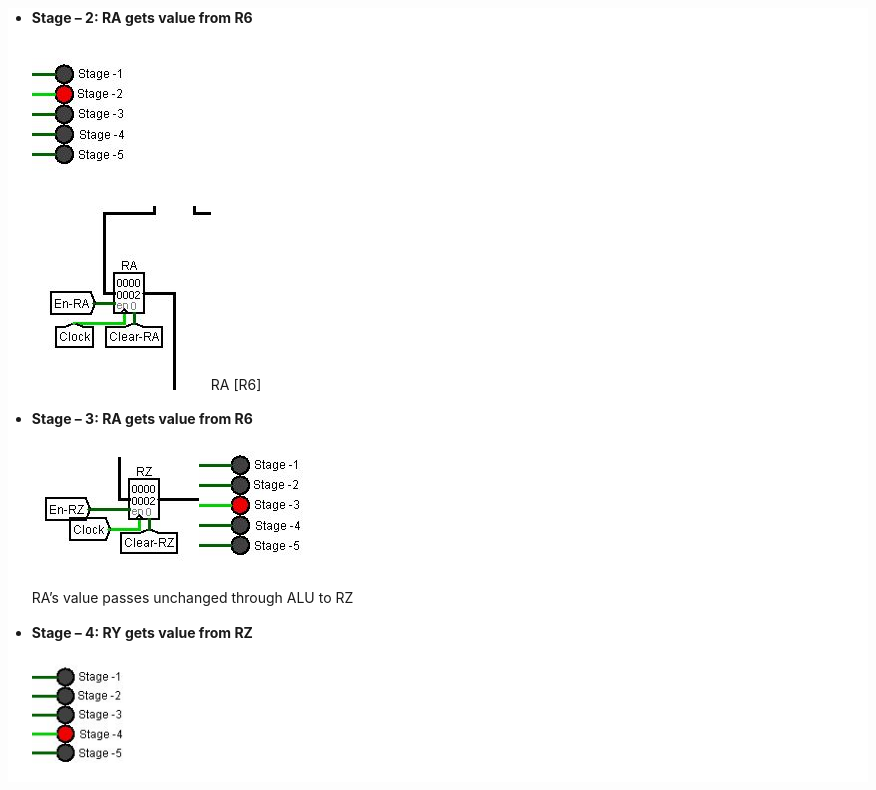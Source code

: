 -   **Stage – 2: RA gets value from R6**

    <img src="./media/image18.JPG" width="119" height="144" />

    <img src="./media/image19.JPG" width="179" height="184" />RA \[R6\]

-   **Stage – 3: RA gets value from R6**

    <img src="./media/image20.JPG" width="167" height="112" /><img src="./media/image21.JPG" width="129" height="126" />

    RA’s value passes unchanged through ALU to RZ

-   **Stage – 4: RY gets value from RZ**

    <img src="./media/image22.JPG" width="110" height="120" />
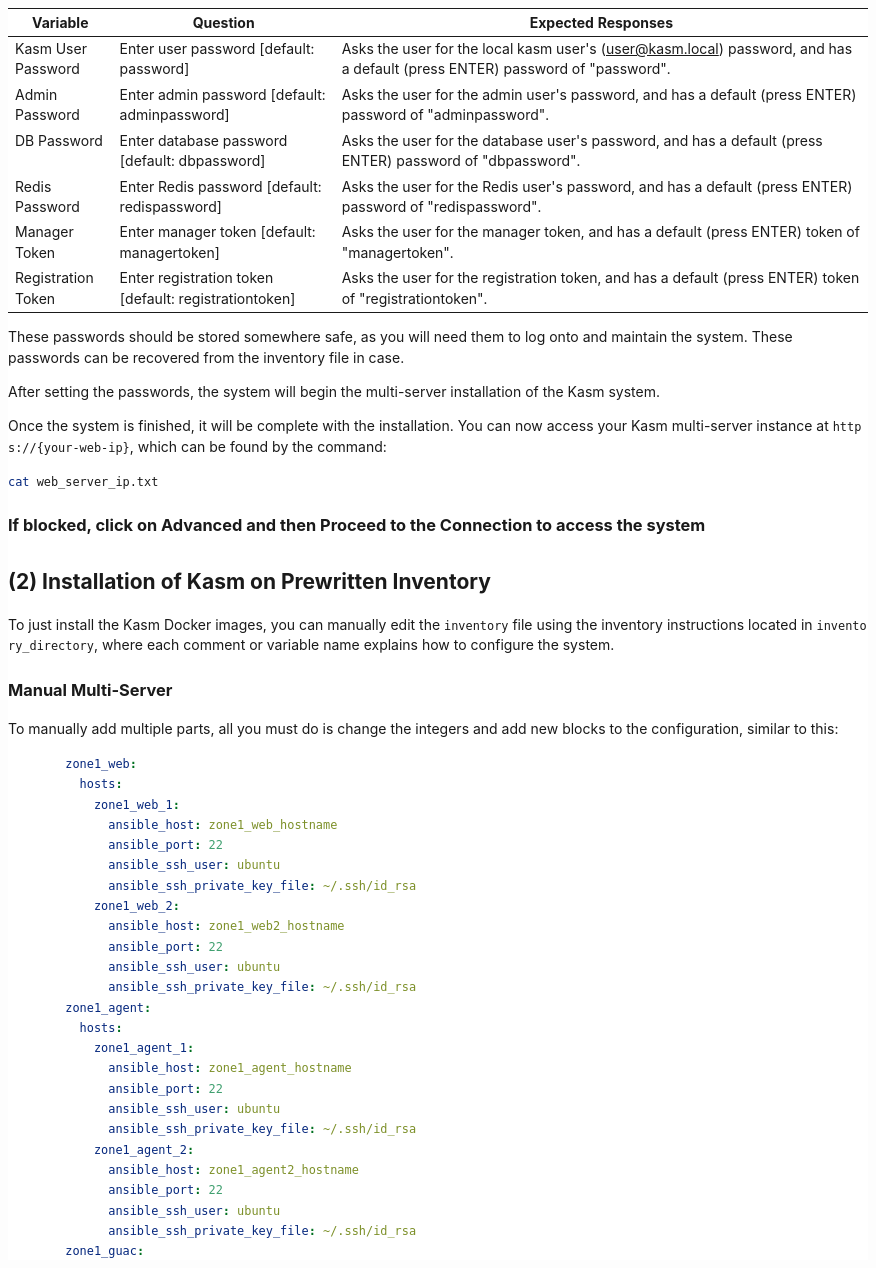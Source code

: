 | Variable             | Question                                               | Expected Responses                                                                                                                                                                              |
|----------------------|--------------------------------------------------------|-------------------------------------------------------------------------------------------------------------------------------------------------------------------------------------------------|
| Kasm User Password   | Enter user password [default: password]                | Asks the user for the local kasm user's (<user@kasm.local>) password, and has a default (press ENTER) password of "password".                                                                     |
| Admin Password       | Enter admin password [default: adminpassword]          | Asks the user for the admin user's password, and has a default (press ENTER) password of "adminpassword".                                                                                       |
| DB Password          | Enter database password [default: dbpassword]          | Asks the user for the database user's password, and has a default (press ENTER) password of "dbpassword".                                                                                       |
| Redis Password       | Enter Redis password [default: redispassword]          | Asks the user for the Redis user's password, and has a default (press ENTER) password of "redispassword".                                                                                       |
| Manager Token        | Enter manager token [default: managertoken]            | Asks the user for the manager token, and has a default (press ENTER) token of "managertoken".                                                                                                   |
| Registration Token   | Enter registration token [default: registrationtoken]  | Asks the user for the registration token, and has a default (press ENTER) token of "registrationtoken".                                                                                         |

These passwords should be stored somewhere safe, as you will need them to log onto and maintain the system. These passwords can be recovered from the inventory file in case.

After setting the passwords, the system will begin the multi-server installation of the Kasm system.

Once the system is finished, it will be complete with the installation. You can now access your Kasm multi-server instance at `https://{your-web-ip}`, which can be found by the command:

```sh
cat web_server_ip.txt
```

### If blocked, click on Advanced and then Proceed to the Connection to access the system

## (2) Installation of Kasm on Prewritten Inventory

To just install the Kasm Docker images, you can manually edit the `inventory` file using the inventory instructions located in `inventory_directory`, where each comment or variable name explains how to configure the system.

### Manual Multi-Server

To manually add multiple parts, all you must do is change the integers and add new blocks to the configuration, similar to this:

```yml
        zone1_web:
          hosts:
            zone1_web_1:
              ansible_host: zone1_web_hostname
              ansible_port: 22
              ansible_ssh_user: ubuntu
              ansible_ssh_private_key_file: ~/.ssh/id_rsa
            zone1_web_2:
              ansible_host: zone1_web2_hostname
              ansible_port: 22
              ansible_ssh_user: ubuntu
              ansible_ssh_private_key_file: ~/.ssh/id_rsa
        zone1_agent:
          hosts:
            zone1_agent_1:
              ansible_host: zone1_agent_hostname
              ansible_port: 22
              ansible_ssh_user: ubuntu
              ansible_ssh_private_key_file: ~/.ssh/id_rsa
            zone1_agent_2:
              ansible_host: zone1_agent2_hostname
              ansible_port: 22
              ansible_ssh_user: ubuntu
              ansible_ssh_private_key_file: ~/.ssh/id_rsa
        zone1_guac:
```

== == ==

● **What the exercise asks**
What lines hold the string "token"? Pick them out of the data.

● **Written response**
| Manager Token        | Enter manager token [default: managertoken]            | Asks the user for the manager token, and has a default (press ENTER) token of "managertoken".                                                                                                   |
| Registration Token   | Enter registration token [default: registrationtoken]  | Asks the user for the registration token, and has a default (press ENTER) token of "registrationtoken".                                                                                         |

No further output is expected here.